José Manuel Rojas

Personal information
- Full name: José Manuel Rojas Ramírez
- Date of birth: June 8, 1952 (age 74)
- Place of birth: San José, Costa Rica
- Position: Midfielder

Senior career*
- Years: Team / Apps / (Gls)
- 1972–1976: Deportivo Mexico
- Deportivo Galicia
- Saprissa
- Limonense

International career
- Costa Rica

= José Manuel Rojas (footballer, born 1952) =

Costa Rican footballer

José Manuel Rojas Ramírez (born 8 June 1952), is a retired football player from Costa Rica.

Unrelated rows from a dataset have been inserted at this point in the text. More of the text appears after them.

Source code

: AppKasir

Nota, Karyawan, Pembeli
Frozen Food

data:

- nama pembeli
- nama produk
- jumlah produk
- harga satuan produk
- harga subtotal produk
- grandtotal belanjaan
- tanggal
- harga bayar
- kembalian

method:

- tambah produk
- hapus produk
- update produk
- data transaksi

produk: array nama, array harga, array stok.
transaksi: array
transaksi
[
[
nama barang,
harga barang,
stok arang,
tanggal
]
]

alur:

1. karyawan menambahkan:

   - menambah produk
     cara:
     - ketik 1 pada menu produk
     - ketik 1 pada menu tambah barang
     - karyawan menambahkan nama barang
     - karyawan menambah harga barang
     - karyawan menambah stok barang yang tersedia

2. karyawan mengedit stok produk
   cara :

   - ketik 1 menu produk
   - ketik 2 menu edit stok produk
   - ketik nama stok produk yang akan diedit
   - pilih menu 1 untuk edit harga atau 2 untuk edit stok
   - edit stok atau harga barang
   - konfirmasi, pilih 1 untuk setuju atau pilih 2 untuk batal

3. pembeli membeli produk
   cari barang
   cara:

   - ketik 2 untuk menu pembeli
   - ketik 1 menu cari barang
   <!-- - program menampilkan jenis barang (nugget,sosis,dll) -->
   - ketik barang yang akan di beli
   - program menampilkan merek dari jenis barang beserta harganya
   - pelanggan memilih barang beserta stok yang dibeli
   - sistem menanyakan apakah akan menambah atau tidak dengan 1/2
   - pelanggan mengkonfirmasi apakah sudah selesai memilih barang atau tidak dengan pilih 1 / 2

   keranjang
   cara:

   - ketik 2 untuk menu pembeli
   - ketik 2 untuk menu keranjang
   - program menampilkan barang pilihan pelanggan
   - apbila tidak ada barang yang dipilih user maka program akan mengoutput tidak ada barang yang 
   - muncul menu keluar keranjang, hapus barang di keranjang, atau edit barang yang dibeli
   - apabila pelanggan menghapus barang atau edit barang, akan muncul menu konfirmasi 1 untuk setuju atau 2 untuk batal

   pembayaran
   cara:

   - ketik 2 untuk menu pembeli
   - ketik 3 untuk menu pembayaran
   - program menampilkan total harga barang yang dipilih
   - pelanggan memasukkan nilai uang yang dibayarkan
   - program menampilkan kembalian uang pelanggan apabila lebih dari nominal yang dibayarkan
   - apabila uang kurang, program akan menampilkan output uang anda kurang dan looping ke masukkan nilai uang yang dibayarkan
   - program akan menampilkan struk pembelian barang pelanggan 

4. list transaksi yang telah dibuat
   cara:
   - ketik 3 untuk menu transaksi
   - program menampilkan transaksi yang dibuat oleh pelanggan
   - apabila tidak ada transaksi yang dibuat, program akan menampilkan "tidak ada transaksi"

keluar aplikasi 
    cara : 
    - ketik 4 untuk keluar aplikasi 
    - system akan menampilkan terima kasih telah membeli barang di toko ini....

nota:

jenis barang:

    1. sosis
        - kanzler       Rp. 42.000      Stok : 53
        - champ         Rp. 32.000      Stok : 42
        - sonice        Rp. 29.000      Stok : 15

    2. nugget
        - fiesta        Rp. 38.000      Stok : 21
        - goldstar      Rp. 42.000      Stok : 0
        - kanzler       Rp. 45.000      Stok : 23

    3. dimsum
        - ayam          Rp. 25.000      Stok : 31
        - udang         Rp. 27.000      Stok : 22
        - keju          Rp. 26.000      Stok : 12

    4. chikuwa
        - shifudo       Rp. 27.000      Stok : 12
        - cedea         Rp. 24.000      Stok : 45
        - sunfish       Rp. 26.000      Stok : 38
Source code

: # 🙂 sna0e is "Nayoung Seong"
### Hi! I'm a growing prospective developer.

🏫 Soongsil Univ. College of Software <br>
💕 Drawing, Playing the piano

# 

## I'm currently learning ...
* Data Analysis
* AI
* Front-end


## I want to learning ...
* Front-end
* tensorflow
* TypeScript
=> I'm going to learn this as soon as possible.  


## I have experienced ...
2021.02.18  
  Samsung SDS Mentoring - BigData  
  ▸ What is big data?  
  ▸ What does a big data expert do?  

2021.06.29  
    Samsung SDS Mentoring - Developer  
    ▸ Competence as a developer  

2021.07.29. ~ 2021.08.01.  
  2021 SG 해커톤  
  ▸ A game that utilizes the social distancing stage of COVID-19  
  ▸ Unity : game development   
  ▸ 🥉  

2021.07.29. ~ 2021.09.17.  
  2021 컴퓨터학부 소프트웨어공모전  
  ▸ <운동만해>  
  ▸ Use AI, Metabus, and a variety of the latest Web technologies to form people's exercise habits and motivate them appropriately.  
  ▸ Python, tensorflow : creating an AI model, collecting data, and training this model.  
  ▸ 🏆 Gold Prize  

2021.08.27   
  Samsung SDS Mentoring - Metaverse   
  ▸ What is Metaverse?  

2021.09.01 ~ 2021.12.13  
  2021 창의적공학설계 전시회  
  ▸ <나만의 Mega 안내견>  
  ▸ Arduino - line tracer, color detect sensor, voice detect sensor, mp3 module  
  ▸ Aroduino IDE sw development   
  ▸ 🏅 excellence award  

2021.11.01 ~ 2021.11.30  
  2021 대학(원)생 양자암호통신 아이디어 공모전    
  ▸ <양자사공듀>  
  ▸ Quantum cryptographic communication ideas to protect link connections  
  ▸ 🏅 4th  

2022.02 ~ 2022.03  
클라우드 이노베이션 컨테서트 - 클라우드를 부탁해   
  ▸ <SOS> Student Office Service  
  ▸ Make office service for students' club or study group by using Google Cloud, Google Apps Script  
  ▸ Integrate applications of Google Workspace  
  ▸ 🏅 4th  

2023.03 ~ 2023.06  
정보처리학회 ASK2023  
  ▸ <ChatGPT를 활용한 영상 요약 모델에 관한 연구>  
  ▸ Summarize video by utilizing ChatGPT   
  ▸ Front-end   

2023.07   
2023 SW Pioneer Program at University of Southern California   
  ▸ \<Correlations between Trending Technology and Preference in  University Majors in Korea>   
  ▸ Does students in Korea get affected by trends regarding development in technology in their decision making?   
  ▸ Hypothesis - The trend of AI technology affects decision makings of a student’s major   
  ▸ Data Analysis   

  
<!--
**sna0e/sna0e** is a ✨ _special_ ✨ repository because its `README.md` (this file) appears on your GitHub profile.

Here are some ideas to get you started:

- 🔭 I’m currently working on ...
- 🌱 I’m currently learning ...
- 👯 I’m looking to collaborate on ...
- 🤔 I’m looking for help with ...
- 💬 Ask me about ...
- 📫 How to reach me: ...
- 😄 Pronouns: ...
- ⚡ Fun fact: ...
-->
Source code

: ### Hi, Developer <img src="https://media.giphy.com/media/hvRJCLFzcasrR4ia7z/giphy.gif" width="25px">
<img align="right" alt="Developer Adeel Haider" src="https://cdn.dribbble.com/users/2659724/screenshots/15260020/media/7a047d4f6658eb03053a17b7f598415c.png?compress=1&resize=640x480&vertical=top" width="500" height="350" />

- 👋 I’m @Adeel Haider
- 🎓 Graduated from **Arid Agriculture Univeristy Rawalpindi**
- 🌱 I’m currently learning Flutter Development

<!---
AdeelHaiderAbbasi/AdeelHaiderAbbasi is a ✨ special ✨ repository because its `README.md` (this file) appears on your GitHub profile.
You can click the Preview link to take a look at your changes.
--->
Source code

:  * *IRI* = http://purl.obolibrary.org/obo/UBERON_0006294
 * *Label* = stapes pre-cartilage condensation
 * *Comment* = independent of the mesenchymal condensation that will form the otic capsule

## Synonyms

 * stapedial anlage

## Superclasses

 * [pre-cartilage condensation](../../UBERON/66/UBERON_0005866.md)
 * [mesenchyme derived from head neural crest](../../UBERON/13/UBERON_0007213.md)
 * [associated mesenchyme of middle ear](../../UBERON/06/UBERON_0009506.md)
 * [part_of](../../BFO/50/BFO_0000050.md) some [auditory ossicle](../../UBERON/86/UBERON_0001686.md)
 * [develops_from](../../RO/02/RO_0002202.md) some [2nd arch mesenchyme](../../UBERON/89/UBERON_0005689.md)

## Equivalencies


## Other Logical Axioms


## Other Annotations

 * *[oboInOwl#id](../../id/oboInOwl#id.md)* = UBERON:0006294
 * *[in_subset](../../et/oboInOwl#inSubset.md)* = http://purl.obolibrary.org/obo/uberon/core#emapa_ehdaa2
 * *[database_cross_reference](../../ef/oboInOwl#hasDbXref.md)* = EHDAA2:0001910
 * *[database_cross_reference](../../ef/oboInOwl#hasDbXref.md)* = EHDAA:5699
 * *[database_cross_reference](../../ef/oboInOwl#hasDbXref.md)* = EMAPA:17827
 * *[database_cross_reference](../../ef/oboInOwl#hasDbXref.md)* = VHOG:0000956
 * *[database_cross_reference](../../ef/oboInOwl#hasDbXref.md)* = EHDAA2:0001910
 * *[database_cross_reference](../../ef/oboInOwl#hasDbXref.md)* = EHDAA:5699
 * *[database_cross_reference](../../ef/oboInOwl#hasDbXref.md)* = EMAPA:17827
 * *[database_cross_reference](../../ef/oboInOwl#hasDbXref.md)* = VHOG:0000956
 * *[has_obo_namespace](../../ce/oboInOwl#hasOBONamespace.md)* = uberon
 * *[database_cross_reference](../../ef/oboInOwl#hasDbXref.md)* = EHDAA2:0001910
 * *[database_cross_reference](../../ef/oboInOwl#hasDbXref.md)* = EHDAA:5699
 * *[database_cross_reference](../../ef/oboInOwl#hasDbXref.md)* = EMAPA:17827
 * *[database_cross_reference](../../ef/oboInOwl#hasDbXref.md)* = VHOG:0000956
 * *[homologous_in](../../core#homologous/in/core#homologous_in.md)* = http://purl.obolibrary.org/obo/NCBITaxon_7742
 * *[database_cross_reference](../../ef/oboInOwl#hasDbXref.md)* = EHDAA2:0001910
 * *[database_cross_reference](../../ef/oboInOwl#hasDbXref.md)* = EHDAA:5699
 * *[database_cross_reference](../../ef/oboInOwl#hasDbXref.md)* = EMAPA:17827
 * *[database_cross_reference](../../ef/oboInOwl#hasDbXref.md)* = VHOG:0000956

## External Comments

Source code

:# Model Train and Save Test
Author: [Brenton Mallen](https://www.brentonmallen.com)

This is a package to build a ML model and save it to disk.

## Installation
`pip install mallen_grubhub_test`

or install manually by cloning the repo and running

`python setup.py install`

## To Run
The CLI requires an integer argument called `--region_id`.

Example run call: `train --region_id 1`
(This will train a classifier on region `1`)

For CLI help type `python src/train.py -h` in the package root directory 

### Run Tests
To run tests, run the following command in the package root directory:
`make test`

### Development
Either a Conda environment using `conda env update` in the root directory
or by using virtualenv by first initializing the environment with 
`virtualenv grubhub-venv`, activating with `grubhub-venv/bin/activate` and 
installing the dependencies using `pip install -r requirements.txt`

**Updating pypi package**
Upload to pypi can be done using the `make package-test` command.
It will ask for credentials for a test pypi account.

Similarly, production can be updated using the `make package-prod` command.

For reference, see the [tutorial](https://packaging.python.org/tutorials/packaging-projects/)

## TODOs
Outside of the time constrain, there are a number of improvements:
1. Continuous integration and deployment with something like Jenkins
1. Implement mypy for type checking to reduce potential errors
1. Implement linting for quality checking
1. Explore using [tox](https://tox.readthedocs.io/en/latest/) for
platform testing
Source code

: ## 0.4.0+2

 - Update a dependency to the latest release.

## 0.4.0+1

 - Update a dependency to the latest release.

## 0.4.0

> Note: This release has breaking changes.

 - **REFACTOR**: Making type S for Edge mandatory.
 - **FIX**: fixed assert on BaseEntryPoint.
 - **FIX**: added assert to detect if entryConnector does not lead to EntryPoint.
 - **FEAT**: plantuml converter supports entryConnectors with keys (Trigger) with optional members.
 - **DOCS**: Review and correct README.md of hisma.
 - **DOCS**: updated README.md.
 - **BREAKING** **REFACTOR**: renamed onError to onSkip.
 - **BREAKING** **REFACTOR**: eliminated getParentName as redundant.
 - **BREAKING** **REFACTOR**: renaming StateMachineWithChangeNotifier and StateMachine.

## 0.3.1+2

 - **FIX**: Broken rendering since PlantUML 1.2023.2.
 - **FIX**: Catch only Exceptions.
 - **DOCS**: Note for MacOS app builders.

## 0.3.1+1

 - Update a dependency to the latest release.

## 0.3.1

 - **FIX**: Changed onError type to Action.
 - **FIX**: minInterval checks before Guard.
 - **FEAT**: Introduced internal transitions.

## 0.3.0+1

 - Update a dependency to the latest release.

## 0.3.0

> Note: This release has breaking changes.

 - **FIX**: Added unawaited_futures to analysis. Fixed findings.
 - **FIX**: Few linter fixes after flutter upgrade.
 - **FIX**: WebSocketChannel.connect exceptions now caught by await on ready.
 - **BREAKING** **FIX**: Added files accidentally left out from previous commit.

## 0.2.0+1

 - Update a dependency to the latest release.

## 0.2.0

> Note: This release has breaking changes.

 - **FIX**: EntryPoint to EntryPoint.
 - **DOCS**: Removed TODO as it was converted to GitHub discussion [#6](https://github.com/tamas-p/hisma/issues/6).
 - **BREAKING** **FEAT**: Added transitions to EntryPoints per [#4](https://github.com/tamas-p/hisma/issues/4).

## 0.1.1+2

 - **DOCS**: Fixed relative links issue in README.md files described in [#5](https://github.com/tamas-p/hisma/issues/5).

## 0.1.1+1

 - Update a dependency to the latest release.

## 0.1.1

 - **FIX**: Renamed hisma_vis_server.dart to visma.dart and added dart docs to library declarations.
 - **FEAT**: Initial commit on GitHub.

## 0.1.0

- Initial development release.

Better known as Chinimba, he played most of his career for Deportivo Saprissa, where he is still remembered as an idol.

==Club career==
He started his football career playing for Deportivo México, and was later transferred to Saprissa. "Chinimba" is vastly recalled for his great shooting skills, his excellent passing abilities, and quickness of mind. Overall, he was a midfielder, with extraordinary talent, and was part of the famous Saprissa's midfield whose way of playing made history in the CONCACAF region, winning several titles with them. He was part of the mythical Saprissa squad that won six consecutive championships from 1972 to 1977, a record both in Costa Rica as well as in the Americas. He also played for Limonense.

==International career==
He played during the 70's with Costa Rica's national team.

==Personal life==
"Chinimba" had some troubles with the law in his country, and was sentenced to 64 months in prison during the 1980s, which cut his brilliant soccer future short. During his time spent in prison, he studied and achieved his degree, and has dedicated a big part of his life in teaching inside several prison facilities in his country. He later worked as a TV pundit.